WP The Long and Short of TTL – Understanding DNS Redundancy and the Dyn DDoS Attack | Imperva

The Long and Short of TTL – Understanding DNS Redundancy and the Dyn DDoS Attack

The Long and Short of TTL – Understanding DNS Redundancy and the Dyn DDoS Attack

Our recent post about the implications of DNS redundancy during the Dyn DDoS assault generated some interesting questions from readers about time to live (TTL) DNS settings and their impact on website availability in the event of an attack.

Specifically, readers want to know which TTL settings work best when an authoritative DNS service is taken down by DDoS offenders.

In answering, let’s take a closer look at the role TTL plays in DNS server management. In particular, what are the considerations behind using shorter or longer TTL settings?

Understanding Time to Live

Domain name system (DNS) is a service that translates easy-to-remember domain names (e.g., www.example.com) into numerical IP addresses used by the internet to locate and identify computer services and devices. Such translation occurs every time you type a website name in your browser.

DNS is a hierarchical system comprised of two server types: one is authoritative, while the other is recursive. The authoritative DNS server is the primary source of domain information; it’s where IP addresses are defined and subsequently updated by a domain owner.

Acting as a middleman, recursive servers periodically fetch domain information from their authoritative brethren and pass it to end users. To speed up response times, recursive servers cache the domain information so they don’t have need to request the same data over and over again. This conserves bandwidth and computing resources while also providing quicker user responses.

TTL and DNS

This brings us to time to live (TTL), which is the value that determines how often the DNS cache is refreshed. As we’ll see, this setting also had a part to play in the Dyn DDoS assault.

Shorter vs. Longer TTLs

So what are the considerations for setting TTLs for a website? To a large extent, it depends on the use case and update frequency.

Short TTLs are useful for domains that frequently change their records. One of the most common use cases is where domains rely on DNS-based load balancing and failover services.

Here, as soon as traffic needs to be rerouted to a new server, the IP address is changed on the authoritative DNS. The rate at which the change is propagated is determined by its TTL setting.
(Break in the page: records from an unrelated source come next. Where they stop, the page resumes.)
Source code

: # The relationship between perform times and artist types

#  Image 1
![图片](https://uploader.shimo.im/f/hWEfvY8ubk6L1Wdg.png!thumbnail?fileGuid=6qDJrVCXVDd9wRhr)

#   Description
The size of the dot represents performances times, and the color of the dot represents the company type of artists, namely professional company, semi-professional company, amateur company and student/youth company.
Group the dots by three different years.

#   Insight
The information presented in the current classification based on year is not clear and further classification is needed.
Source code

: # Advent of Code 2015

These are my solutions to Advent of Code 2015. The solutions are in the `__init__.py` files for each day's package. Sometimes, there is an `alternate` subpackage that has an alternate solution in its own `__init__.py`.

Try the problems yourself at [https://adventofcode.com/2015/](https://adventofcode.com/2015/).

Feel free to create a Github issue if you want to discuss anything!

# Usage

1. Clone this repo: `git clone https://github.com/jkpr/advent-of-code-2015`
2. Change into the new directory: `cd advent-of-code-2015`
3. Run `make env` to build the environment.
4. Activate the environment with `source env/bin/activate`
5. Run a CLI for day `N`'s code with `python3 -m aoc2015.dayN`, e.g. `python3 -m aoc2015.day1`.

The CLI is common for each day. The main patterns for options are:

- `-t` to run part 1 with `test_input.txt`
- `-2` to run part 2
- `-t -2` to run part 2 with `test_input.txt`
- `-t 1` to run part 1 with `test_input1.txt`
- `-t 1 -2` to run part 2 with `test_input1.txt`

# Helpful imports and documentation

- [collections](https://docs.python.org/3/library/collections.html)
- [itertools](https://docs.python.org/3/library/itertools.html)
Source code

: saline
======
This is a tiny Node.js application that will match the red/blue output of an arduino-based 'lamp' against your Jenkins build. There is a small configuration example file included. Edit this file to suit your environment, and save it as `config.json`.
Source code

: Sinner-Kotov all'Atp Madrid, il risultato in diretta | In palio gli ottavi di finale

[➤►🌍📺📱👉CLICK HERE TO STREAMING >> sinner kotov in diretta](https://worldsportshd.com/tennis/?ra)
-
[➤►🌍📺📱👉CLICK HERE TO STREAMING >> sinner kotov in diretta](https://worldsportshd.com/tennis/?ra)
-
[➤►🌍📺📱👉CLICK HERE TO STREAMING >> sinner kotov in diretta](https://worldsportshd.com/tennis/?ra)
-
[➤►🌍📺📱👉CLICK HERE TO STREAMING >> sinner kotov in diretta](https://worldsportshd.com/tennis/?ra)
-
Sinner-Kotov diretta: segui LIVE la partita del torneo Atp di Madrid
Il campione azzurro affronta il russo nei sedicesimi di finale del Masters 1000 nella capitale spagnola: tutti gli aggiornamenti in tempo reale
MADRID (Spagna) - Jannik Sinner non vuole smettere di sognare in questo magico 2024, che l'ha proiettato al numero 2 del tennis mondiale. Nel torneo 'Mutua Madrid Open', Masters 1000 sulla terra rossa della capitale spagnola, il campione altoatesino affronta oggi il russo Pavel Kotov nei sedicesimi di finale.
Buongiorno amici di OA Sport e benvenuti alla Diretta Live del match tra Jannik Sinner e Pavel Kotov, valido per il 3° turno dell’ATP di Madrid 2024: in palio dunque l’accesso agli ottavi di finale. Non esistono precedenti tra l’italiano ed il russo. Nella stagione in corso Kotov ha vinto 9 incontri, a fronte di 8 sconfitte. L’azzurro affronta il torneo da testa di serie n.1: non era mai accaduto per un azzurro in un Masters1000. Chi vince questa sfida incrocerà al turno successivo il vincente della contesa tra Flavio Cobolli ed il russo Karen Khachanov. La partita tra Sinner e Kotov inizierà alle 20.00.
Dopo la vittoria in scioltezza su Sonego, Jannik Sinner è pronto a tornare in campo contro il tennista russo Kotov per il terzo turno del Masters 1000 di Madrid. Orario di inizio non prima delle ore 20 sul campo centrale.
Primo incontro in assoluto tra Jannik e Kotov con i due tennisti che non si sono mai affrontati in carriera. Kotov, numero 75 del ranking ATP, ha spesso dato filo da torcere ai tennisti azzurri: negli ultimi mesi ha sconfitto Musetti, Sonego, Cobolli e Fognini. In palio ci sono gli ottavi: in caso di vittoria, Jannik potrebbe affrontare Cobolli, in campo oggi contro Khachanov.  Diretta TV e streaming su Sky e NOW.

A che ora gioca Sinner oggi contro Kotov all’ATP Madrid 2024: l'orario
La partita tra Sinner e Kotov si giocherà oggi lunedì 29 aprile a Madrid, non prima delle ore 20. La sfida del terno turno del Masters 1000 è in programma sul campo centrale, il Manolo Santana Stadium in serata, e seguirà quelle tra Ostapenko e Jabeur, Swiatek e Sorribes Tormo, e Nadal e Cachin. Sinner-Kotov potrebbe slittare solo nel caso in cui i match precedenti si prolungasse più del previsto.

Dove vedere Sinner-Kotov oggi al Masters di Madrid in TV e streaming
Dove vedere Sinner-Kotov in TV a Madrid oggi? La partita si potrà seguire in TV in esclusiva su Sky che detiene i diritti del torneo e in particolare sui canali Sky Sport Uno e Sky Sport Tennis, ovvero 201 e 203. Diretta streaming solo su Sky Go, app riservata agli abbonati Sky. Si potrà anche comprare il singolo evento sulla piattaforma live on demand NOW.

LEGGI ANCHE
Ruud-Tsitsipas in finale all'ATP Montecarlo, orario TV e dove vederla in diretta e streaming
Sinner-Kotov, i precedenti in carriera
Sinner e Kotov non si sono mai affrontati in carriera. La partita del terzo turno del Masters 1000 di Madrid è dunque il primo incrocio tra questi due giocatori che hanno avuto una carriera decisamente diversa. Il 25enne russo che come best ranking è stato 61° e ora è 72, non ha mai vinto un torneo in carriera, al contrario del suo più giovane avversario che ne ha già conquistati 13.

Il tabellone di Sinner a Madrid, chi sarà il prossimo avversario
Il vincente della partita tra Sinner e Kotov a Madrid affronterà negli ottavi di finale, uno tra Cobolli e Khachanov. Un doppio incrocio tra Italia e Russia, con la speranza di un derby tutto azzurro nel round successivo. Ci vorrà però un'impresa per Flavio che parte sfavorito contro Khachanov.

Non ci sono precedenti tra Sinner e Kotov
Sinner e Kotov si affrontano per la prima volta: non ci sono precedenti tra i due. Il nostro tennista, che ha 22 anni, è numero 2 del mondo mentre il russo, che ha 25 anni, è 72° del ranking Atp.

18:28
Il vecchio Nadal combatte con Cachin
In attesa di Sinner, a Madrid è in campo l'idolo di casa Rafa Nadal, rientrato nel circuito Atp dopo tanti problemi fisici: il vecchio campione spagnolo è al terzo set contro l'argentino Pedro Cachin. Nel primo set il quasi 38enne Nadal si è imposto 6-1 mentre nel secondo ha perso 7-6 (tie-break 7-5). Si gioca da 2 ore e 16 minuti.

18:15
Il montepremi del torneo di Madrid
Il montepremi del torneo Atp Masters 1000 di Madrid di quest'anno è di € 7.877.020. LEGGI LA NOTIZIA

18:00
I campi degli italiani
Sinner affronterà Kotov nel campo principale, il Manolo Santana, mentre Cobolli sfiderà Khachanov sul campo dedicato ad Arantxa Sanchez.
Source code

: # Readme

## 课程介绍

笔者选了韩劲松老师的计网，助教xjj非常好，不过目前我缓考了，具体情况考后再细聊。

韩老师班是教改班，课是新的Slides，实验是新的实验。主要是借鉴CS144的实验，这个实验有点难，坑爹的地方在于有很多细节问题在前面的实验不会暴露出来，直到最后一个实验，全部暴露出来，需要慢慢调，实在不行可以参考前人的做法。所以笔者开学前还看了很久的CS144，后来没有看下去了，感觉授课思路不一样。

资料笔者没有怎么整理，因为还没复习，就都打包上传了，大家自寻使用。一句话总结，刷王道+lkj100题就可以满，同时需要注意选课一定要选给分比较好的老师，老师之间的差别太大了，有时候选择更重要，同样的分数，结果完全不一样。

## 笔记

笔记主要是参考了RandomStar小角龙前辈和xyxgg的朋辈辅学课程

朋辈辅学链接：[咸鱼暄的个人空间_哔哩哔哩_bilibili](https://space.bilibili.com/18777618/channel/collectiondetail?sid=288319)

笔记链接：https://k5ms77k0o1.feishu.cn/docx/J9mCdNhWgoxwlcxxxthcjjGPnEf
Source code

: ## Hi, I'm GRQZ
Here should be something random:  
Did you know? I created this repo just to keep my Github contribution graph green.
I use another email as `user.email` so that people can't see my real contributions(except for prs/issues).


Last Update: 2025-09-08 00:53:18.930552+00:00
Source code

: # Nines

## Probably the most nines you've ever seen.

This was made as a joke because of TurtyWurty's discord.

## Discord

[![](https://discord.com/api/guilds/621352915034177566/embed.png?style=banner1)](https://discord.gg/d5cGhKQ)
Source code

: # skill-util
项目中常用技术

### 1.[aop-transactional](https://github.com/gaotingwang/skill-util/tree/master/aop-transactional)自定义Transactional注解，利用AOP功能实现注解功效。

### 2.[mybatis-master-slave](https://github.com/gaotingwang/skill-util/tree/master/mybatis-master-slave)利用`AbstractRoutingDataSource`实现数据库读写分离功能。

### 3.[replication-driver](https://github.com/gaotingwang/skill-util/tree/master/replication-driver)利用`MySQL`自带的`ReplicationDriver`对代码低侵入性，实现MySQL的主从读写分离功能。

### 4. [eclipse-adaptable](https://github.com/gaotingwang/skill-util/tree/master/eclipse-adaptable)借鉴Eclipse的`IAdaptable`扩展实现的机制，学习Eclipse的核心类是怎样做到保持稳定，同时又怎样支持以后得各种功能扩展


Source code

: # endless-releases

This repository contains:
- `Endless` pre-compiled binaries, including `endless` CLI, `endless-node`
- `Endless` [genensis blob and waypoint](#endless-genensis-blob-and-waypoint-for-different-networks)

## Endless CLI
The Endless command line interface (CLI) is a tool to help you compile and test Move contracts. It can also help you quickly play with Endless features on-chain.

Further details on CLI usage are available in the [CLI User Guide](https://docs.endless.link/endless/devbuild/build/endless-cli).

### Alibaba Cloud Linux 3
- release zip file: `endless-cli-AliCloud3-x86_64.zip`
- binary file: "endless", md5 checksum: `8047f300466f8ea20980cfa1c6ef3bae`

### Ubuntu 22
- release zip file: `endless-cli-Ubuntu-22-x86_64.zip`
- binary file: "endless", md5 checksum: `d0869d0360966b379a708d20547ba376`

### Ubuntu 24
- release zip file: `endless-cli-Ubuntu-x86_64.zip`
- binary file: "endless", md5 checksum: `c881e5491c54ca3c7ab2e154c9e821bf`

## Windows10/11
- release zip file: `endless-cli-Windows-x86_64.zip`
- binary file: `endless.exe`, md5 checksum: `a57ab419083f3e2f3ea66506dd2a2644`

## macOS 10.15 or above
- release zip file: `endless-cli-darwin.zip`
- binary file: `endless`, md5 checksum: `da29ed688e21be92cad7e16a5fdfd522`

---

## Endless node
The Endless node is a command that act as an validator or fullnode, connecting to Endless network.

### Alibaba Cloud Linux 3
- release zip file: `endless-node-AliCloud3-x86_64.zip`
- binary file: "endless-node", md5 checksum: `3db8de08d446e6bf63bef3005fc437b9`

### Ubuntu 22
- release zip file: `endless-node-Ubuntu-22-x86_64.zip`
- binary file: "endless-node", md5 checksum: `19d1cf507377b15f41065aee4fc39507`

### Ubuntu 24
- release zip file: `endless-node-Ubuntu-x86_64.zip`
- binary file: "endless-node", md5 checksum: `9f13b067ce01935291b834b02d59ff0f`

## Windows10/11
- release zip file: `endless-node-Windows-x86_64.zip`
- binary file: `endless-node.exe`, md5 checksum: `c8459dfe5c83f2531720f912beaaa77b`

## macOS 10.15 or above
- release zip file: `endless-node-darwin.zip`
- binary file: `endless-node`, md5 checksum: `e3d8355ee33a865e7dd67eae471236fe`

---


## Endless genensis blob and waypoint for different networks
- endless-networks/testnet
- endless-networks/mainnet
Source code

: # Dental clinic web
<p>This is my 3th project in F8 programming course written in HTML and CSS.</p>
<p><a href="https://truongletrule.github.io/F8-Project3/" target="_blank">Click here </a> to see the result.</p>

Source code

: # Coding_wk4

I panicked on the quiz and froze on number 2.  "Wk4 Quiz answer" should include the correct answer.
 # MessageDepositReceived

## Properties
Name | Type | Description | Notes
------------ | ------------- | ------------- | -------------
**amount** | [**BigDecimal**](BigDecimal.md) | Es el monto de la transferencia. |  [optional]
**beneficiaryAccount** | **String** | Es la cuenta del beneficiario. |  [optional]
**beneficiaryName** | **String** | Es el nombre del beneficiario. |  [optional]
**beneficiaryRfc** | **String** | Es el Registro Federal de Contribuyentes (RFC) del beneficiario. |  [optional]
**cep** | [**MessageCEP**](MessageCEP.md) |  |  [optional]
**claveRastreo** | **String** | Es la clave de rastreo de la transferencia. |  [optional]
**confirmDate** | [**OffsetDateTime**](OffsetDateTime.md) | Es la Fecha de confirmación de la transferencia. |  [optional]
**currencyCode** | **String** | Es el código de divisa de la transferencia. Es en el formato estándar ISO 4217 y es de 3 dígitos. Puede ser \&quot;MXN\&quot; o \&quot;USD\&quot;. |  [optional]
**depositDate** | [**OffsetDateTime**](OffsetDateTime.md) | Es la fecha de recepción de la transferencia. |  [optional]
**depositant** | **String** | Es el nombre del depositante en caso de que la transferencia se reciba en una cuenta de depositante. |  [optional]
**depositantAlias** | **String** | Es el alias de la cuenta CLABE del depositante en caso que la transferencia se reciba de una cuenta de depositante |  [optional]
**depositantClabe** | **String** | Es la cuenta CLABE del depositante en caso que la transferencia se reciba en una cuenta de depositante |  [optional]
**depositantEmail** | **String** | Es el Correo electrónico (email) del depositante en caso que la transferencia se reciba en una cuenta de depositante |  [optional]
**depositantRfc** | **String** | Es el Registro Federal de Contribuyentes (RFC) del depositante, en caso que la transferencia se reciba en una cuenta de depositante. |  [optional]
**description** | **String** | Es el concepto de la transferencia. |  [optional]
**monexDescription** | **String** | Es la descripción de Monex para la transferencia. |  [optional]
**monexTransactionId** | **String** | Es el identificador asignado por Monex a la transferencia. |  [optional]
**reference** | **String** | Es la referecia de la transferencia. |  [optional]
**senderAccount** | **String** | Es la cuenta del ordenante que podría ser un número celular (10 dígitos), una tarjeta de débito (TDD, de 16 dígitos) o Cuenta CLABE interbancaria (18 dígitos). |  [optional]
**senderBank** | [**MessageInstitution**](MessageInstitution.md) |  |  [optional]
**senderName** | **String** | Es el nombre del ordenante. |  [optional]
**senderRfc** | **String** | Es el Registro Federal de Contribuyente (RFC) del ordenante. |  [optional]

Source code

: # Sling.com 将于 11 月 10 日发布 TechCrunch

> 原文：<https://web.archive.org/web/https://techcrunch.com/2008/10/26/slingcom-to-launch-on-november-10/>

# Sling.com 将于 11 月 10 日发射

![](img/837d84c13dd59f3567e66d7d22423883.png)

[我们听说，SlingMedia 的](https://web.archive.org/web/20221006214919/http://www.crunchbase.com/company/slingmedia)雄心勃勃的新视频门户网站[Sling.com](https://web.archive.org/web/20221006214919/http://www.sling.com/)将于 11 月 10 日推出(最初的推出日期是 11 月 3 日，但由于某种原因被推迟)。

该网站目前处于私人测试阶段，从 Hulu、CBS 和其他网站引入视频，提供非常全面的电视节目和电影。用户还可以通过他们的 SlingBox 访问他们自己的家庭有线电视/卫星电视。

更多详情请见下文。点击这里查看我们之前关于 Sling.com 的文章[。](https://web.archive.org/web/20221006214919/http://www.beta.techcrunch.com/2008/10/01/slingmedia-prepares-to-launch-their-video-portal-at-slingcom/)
A short TTL helps update the system more quickly, making the load balancer more effective.

Similarly, when moving a domain to a new server, short TTLs direct users to the new IP as soon as possible.

The downside of short TTLs is that they result in frequent lookups, increasing the cost to the recursive server providers. To manage with this overhead, ISPs set their own rules for minimum allowable DNS refresh rates.

Longer TTLs are mostly appropriate for sites hosted on a single server that don’t frequently change their IP configurations. Longer cache times equate to fewer lookups, lower costs and better performance. A delayed response to any DNS change is one downside, however.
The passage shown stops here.